▶ _Work request_
In the records below, count every line where the string "winbase" appears, and reply with the count only.

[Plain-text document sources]
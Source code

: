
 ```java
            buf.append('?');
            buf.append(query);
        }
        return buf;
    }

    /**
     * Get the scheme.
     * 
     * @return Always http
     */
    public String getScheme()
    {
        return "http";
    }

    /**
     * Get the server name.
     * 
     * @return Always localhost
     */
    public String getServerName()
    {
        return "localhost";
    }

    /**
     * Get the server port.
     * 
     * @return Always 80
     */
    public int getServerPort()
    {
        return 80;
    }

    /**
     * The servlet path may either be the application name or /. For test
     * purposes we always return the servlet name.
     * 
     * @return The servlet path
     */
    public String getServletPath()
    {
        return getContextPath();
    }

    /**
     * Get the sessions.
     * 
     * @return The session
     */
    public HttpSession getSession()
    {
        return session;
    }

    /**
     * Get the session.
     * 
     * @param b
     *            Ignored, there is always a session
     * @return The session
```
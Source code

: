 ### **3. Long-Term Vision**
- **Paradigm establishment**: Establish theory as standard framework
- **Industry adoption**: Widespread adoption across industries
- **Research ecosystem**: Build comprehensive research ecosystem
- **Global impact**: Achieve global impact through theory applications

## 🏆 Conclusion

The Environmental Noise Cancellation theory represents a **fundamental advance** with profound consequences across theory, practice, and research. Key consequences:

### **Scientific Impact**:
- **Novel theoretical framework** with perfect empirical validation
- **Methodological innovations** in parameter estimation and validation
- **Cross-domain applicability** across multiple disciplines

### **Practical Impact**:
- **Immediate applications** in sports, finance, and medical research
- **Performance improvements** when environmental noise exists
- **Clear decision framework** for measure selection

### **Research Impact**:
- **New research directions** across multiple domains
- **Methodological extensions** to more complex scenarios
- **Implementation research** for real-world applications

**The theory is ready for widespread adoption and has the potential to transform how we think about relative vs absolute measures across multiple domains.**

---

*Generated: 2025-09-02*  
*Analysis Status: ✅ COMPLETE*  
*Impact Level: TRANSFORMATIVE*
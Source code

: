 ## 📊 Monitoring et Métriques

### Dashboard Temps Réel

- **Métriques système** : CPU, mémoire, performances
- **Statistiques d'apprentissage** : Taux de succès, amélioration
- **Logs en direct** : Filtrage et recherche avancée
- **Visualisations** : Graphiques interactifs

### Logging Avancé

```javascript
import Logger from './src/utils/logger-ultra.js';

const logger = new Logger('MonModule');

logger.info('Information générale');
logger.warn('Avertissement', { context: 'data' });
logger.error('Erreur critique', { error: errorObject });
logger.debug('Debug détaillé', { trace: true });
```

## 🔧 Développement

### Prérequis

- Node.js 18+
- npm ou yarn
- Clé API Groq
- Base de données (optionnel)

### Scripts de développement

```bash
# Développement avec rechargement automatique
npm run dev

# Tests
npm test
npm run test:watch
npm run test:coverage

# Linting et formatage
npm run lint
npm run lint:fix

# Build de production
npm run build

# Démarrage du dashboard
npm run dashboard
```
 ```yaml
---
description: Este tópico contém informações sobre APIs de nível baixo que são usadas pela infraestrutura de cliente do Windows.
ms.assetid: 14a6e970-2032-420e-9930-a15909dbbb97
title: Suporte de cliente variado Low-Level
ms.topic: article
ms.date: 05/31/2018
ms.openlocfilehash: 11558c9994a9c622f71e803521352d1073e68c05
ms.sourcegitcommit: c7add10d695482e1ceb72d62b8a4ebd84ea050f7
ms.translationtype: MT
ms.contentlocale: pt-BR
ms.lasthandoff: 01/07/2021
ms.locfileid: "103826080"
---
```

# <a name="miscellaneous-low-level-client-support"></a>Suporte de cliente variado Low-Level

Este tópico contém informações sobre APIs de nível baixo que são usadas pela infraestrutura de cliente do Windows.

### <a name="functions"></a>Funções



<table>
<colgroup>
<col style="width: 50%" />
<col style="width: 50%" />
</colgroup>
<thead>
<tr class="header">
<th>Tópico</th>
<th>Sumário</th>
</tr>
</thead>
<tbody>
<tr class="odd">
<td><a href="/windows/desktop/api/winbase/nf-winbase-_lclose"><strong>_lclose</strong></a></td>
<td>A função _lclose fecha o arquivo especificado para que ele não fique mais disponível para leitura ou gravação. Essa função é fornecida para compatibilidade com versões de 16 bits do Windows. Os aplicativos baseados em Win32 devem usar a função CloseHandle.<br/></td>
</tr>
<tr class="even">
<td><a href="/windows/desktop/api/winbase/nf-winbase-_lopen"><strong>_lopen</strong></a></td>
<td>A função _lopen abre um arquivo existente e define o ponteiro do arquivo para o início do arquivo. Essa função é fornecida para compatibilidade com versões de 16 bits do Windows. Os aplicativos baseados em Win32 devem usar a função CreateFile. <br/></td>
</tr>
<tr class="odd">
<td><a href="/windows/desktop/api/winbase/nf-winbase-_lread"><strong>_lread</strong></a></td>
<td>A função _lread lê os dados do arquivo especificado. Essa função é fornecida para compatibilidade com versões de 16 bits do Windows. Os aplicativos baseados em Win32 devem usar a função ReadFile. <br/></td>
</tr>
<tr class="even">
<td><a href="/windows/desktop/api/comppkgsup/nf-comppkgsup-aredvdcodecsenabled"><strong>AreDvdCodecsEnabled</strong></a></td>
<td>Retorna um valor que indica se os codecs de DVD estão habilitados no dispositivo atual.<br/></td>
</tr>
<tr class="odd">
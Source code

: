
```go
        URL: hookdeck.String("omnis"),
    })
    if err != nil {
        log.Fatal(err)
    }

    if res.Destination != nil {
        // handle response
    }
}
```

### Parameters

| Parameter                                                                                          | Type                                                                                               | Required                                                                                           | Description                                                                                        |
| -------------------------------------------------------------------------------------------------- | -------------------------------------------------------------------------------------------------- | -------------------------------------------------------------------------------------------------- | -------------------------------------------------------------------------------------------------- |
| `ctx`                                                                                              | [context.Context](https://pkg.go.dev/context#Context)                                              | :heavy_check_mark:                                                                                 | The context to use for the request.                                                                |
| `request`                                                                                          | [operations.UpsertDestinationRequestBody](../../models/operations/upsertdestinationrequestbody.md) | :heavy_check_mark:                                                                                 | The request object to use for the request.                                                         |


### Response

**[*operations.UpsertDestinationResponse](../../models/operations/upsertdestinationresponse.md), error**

▶ _Solution for this problem_
3